Two airliners collided on the ground at Toronto's Pearson International Airport on Friday night, causing a small fire on one and an emergency evacuation of the other.

WestJet Flight 2425, arriving from Cancun, had 168 passengers and six crew on board, and was waiting to proceed to the gate when a Sunwing aircraft backed into it, around 6:20 p.m. ET.

The Sunwing aircraft was not carrying any passengers or crew, according to Beverly MacDonald, a representative for the Greater Toronto Airport Authority. It was being towed by the airline's ground crew.

MacDonald said an investigation is underway.

While there were no injuries on the WestJet flight, one member of the Toronto Pearson Fire and Emergency Service was injured and has been taken to hospital.

Fire and emergency services responded and the WestJet passengers exited via two emergency slides.
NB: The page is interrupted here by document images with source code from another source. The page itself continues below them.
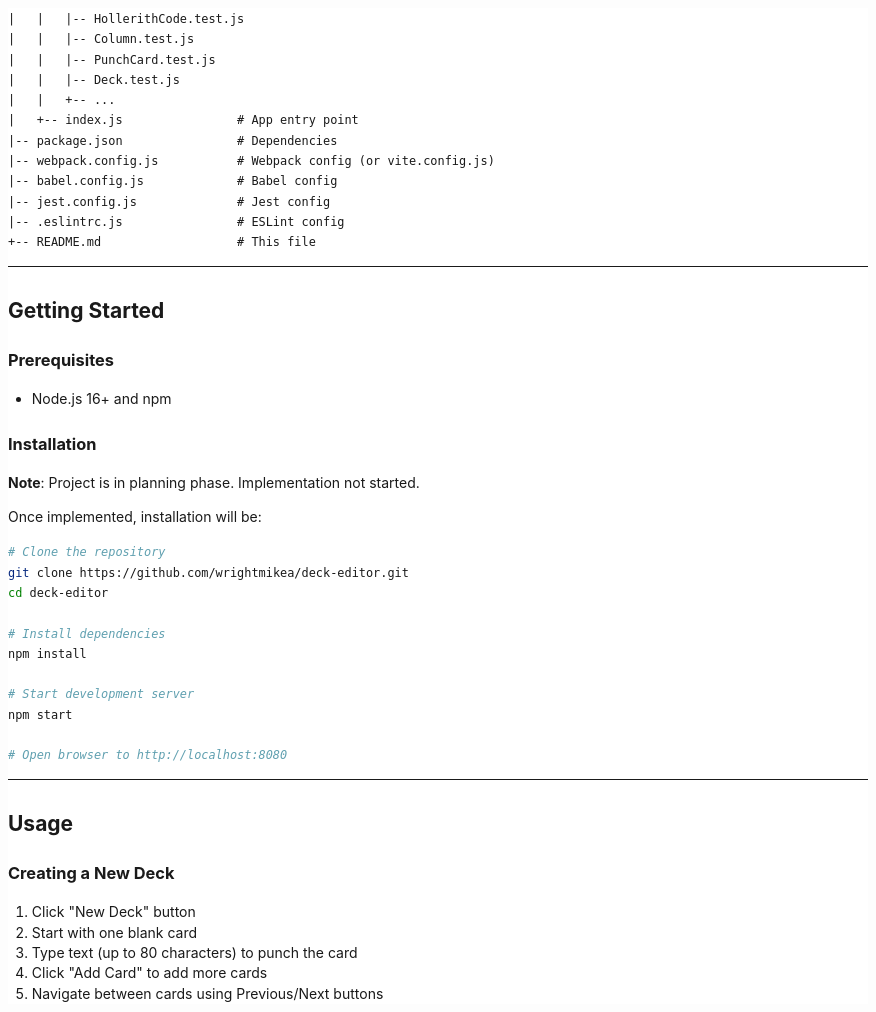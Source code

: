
```
|   |   |-- HollerithCode.test.js
|   |   |-- Column.test.js
|   |   |-- PunchCard.test.js
|   |   |-- Deck.test.js
|   |   +-- ...
|   +-- index.js                # App entry point
|-- package.json                # Dependencies
|-- webpack.config.js           # Webpack config (or vite.config.js)
|-- babel.config.js             # Babel config
|-- jest.config.js              # Jest config
|-- .eslintrc.js                # ESLint config
+-- README.md                   # This file
```

---

## Getting Started

### Prerequisites
- Node.js 16+ and npm

### Installation

**Note**: Project is in planning phase. Implementation not started.

Once implemented, installation will be:

```bash
# Clone the repository
git clone https://github.com/wrightmikea/deck-editor.git
cd deck-editor

# Install dependencies
npm install

# Start development server
npm start

# Open browser to http://localhost:8080
```

---

## Usage

### Creating a New Deck

1. Click "New Deck" button
2. Start with one blank card
3. Type text (up to 80 characters) to punch the card
4. Click "Add Card" to add more cards
5. Navigate between cards using Previous/Next buttons

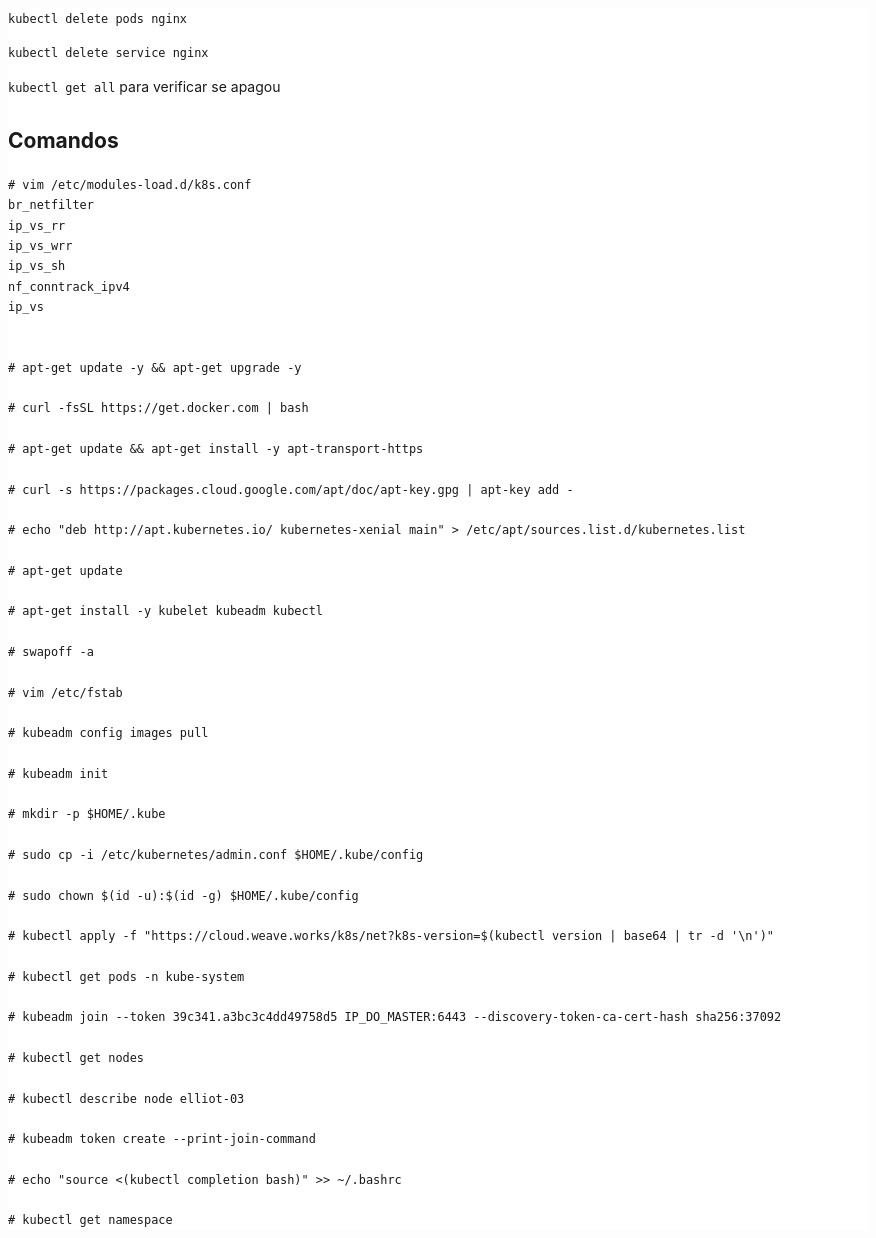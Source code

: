 `kubectl delete pods nginx`
	
`kubectl delete service nginx`
	
`kubectl get all` para verificar se apagou
	
	
## Comandos
	
```
# vim /etc/modules-load.d/k8s.conf
br_netfilter
ip_vs_rr
ip_vs_wrr
ip_vs_sh
nf_conntrack_ipv4
ip_vs


# apt-get update -y && apt-get upgrade -y

# curl -fsSL https://get.docker.com | bash

# apt-get update && apt-get install -y apt-transport-https

# curl -s https://packages.cloud.google.com/apt/doc/apt-key.gpg | apt-key add -

# echo "deb http://apt.kubernetes.io/ kubernetes-xenial main" > /etc/apt/sources.list.d/kubernetes.list

# apt-get update

# apt-get install -y kubelet kubeadm kubectl

# swapoff -a

# vim /etc/fstab

# kubeadm config images pull

# kubeadm init

# mkdir -p $HOME/.kube

# sudo cp -i /etc/kubernetes/admin.conf $HOME/.kube/config

# sudo chown $(id -u):$(id -g) $HOME/.kube/config

# kubectl apply -f "https://cloud.weave.works/k8s/net?k8s-version=$(kubectl version | base64 | tr -d '\n')"

# kubectl get pods -n kube-system

# kubeadm join --token 39c341.a3bc3c4dd49758d5 IP_DO_MASTER:6443 --discovery-token-ca-cert-hash sha256:37092 

# kubectl get nodes

# kubectl describe node elliot-03

# kubeadm token create --print-join-command

# echo "source <(kubectl completion bash)" >> ~/.bashrc

# kubectl get namespace
```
The airport says operations have "largely not been affected" by the accident, but "continue to be challenged by the extreme cold weather conditions." The temperature in Toronto is expected to dip below – 20 C overnight. 

'It was chaos' 

When the planes struck, amusement turned to panic on board WestJet's Boeing 737-800, according to passenger Gustavo Lobo.

"Out of nowhere there was an audible crunch and the plane rocked slightly," Lobo told CBC News. "We looked out the window and saw that the plane had backed up into us. Everyone was a little shocked and kind of chuckling at the situation."

They didn't laugh for long, he said.

"Panic set in when [we saw] what seemed to be fuel spewing from the crash. After a couple of seconds the entire thing ignited and it was chaos inside the plane. People screaming and panicking all while the flight attendants shouted to try and control the situation."

Lobo took a video of the fire, and said eventually everybody slid down the emergency slides to safety, though the process was slowed by passengers who insisted on taking their carry-on luggage with them.

Fire and smoke 

Ali Alagheband, also on the flight with his wife and 12-year-old son, said a "big ball of fire" lit up the right-side windows just seconds after the plane rattled with the force of the collision.

"Everybody was saying the F-word and screaming," Alagheband said, adding that he mostly stayed calm until black smoke seeped into cabin.

"The flight attendants kept saying 'remain seated, remain seated,'" he recalled. Fearing they'd soon be gasping for air and stuck on the plane, he told his son to stay calm and wear an oxygen mask if they fell from the cabin's ceiling.

"There was fire and there was fuel in that wing," he said. A mechanical engineer by trade, he could tell "it wasn't a good situation."

Nobody knew an evacuation was underway until a passenger stood on his seat and yelled that a door had opened, he said.

But as the crowd moved toward the door, some passengers blocked his family's escape.

"I was yelling at people reaching overhead to get their bags. It was ridiculous," he said. "I was literally yelling, 'Get the F off the plane."

'Nobody knew what was going on'

John-Ross Parks, 32, was aboard another plane, to Fort Lauderdale, beside the Sunwing aircraft. They were waiting to depart when passengers around him began to complain of a funny smell. Parks figured it was just exhaust.

But half an hour after their scheduled take-off time, Parks said, people noticed something amiss.

"The air was full of fumes," he told CBC Toronto. As the plane grew more restless, somebody looked out the window, he said, and saw the burning Sunwing flight next to them.

Parks, who was en route to catch a Caribbean cruise with his mother and grandmother, said his flight was cancelled in the pandemonium.

"I've never seen so many emergency trucks," he said. "Nobody knew what was going on."